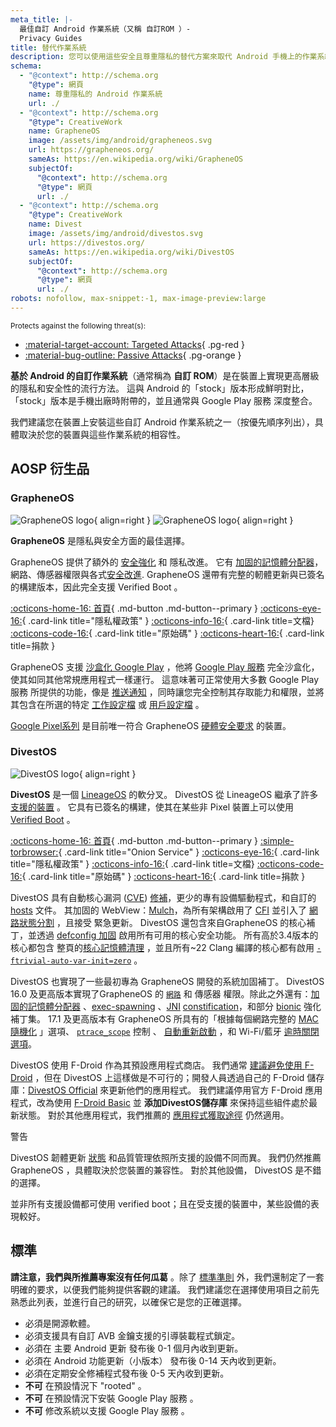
 ```yaml
---
meta_title: |-
  最佳自訂 Android 作業系統（又稱 自訂ROM ）-
  Privacy Guides
title: 替代作業系統
description: 您可以使用這些安全且尊重隱私的替代方案來取代 Android 手機上的作業系統。
schema:
  - "@context": http://schema.org
    "@type": 網頁
    name: 尊重隱私的 Android 作業系統
    url: ./
  - "@context": http://schema.org
    "@type": CreativeWork
    name: GrapheneOS
    image: /assets/img/android/grapheneos.svg
    url: https://grapheneos.org/
    sameAs: https://en.wikipedia.org/wiki/GrapheneOS
    subjectOf:
      "@context": http://schema.org
      "@type": 網頁
      url: ./
  - "@context": http://schema.org
    "@type": CreativeWork
    name: Divest
    image: /assets/img/android/divestos.svg
    url: https://divestos.org/
    sameAs: https://en.wikipedia.org/wiki/DivestOS
    subjectOf:
      "@context": http://schema.org
      "@type": 網頁
      url: ./
robots: nofollow, max-snippet:-1, max-image-preview:large
---
```


<small>Protects against the following threat(s):</small>

- [:material-target-account: Targeted Attacks](../basics/common-threats.md#attacks-against-specific-individuals){ .pg-red }
- [:material-bug-outline: Passive Attacks](../basics/common-threats.md#security-and-privacy){ .pg-orange }

**基於 Android 的自訂作業系統**（通常稱為 **自訂 ROM**）是在裝置上實現更高層級的隱私和安全性的流行方法。 這與 Android 的「stock」版本形成鮮明對比，「stock」版本是手機出廠時附帶的，並且通常與 Google Play 服務 深度整合。

我們建議您在裝置上安裝這些自訂 Android 作業系統之一（按優先順序列出），具體取決於您的裝置與這些作業系統的相容性。

## AOSP 衍生品

### GrapheneOS

<div class="admonition recommendation" markdown>

![GrapheneOS logo](../assets/img/android/grapheneos.svg#only-light){ align=right }
![GrapheneOS logo](../assets/img/android/grapheneos-dark.svg#only-dark){ align=right }

**GrapheneOS** 是隱私與安全方面的最佳選擇。

GrapheneOS 提供了額外的 [安全強化](https://zh.m.wikipedia.org/wiki/%E5%AE%89%E5%85%A8%E5%BC%B7%E5%8C%96) 和 隱私改進。 它有 [加固的記憶體分配器](https://github.com/GrapheneOS/hardened_malloc)，網路、傳感器權限與各式[安全改進](https://grapheneos.org/features). GrapheneOS 還帶有完整的軔體更新與已簽名的構建版本，因此完全支援 Verified Boot 。

[:octicons-home-16: 首頁](https://grapheneos.org){ .md-button .md-button--primary }
[:octicons-eye-16:](https://grapheneos.org/faq#privacy-policy){ .card-link title="隱私權政策" }
[:octicons-info-16:](https://grapheneos.org/faq){ .card-link title=文檔}
[:octicons-code-16:](https://grapheneos.org/source){ .card-link title="原始碼" }
[:octicons-heart-16:](https://grapheneos.org/donate){ .card-link title=捐款 }

</div>

GrapheneOS 支援 [沙盒化 Google Play](https://grapheneos.org/usage#sandboxed-google-play) ，他將 [Google Play 服務](https://zh.wikipedia.org/wiki/Google_Play%E6%9C%8D%E5%8B%99) 完全沙盒化，使其如同其他常規應用程式一樣運行。 這意味著可正常使用大多數 Google Play 服務 所提供的功能，像是 [推送通知](https://firebase.google.com/docs/cloud-messaging) ，同時讓您完全控制其存取能力和權限，並將其包含在所選的特定 [工作設定檔](../os/android-overview.md#work-profile) 或 [用戶設定檔](../os/android-overview.md#user-profiles) 。

[Google Pixel系列](../mobile-phones.md#google-pixel) 是目前唯一符合 GrapheneOS [硬體安全要求](https://grapheneos.org/faq#future-devices) 的裝置。

### DivestOS

<div class="admonition recommendation" markdown>

![DivestOS logo](../assets/img/android/divestos.svg){ align=right }

**DivestOS** 是一個 [LineageOS](https://lineageos.org) 的軟分叉。
DivestOS 從 LineageOS 繼承了許多 [支援的裝置](https://divestos.org/index.php?page=devices\&base=LineageOS) 。 它具有已簽名的構建，使其在某些非 Pixel 裝置上可以使用 [Verified Boot](https://source.android.com/security/verifiedboot) 。

[:octicons-home-16: 首頁](https://divestos.org){ .md-button .md-button--primary }
[:simple-torbrowser:](http://divestoseb5nncsydt7zzf5hrfg44md4bxqjs5ifcv4t7gt7u6ohjyyd.onion){ .card-link title="Onion Service" }
[:octicons-eye-16:](https://divestos.org/index.php?page=privacy_policy){ .card-link title="隱私權政策" }
[:octicons-info-16:](https://divestos.org/index.php?page=faq){ .card-link title=文檔}
[:octicons-code-16:](https://github.com/divested-mobile){ .card-link title="原始碼" }
[:octicons-heart-16:](https://divested.dev/pages/donate){ .card-link title=捐款 }

</div>

DivestOS 具有自動核心漏洞 ([CVE](https://zh.wikipedia.org/wiki/Common_Vulnerabilities_and_Exposures)) [修補](https://gitlab.com/divested-mobile/cve_checker)，更少的專有設備驅動程式，和自訂的 [hosts](https://divested.dev/index.php?page=dnsbl) 文件。 其加固的 WebView：[Mulch](https://gitlab.com/divested-mobile/mulch)，為所有架構啟用了 [CFI](https://en.wikipedia.org/wiki/Control-flow_integrity) 並引入了 [網路狀態分割](https://developer.mozilla.org/docs/Web/Privacy/State_Partitioning) ，且接受 緊急更新。
DivestOS 還包含來自GrapheneOS 的核心補丁，並透過 [defconfig 加固](https://github.com/Divested-Mobile/DivestOS-Build/blob/master/Scripts/Common/Functions.sh#L758) 啟用所有可用的核心安全功能。 所有高於3.4版本的核心都包含 整頁的[核心記憶體清理](https://lwn.net/Articles/334747) ，並且所有~22 Clang 編譯的核心都有啟用 [`-ftrivial-auto-var-init=zero`](https://reviews.llvm.org/D54604?id=174471) 。

DivestOS 也實現了一些最初專為 GrapheneOS 開發的系統加固補丁。 DivestOS 16.0 及更高版本實現了GrapheneOS 的 [`網路`](https://developer.android.com/training/basics/network-ops/connecting) 和 傳感器 權限。除此之外還有：[加固的記憶體分配器](https://github.com/GrapheneOS/hardened_malloc) 、[exec-spawning](https://grapheneos.org/usage#exec-spawning) 、[JNI](https://zh.wikipedia.org/wiki/Java%E6%9C%AC%E5%9C%B0%E6%8E%A5%E5%8F%A3) [constification](https://zh.wikipedia.org/wiki/Const)，和部分 [bionic](https://zh.wikipedia.org/wiki/Bionic_\(%E8%BB%9F%E9%AB%94\)) 強化補丁集。 17.1 及更高版本有 GrapheneOS 所具有的「根據每個網路完整的 [MAC 隨機化](https://en.wikipedia.org/wiki/MAC_address#Randomization) 」選項、 [`ptrace_scope`](https://kernel.org/doc/html/latest/admin-guide/LSM/Yama.html) 控制 、 [自動重新啟動](https://grapheneos.org/features#auto-reboot) ，和 Wi-Fi/藍牙 [逾時關閉選項](https://grapheneos.org/features#attack-surface-reduction)。

DivestOS 使用 F-Droid 作為其預設應用程式商店。 我們通常 [建議避免使用 F-Droid](obtaining-apps.md#f-droid) ，但在 DivestOS 上這樣做是不可行的；開發人員透過自己的 F-Droid 儲存庫：[DivestOS Official](https://divestos.org/fdroid/official) 來更新他們的應用程式。 我們建議停用官方 F-Droid 應用程式，改為使用 [F-Droid Basic](https://f-droid.org/en/packages/org.fdroid.basic) 並 **添加DivestOS儲存庫** 來保持這些組件處於最新狀態。 對於其他應用程式，我們推薦的 [應用程式獲取途徑](obtaining-apps.md) 仍然適用。

<div class="admonition warning" markdown>
<p class="admonition-title">警告</p>

DivestOS 韌體更新 [狀態](https://gitlab.com/divested-mobile/firmware-empty/-/blob/master/STATUS) 和品質管理依照所支援的設備不同而異。 我們仍然推薦 GrapheneOS ，具體取決於您裝置的兼容性。 對於其他設備， DivestOS 是不錯的選擇。

並非所有支援設備都可使用 verified boot；且在受支援的裝置中，某些設備的表現較好。

</div>

## 標準

**請注意，我們與所推薦專案沒有任何瓜葛** 。除了 [標準準則](../about/criteria.md) 外，我們還制定了一套明確的要求，以便我們能夠提供客觀的建議。 我們建議您在選擇使用項目之前先熟悉此列表，並進行自己的研究，以確保它是您的正確選擇。

- 必須是開源軟體。
- 必須支援具有自訂 AVB 金鑰支援的引導裝載程式鎖定。
- 必須在 主要 Android 更新 發布後 0-1 個月內收到更新。
- 必須在 Android 功能更新（小版本） 發布後 0-14 天內收到更新。
- 必須在定期安全修補程式發布後 0-5 天內收到更新。
- **不可** 在預設情況下 "rooted" 。
- **不可** 在預設情況下安裝 Google Play 服務 。
- **不可** 修改系統以支援 Google Play 服務 。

┄┄┄┄┄┄

Work order: Reply with only the number of lines in the entries that hold the word "assets".

Completed exercise: 5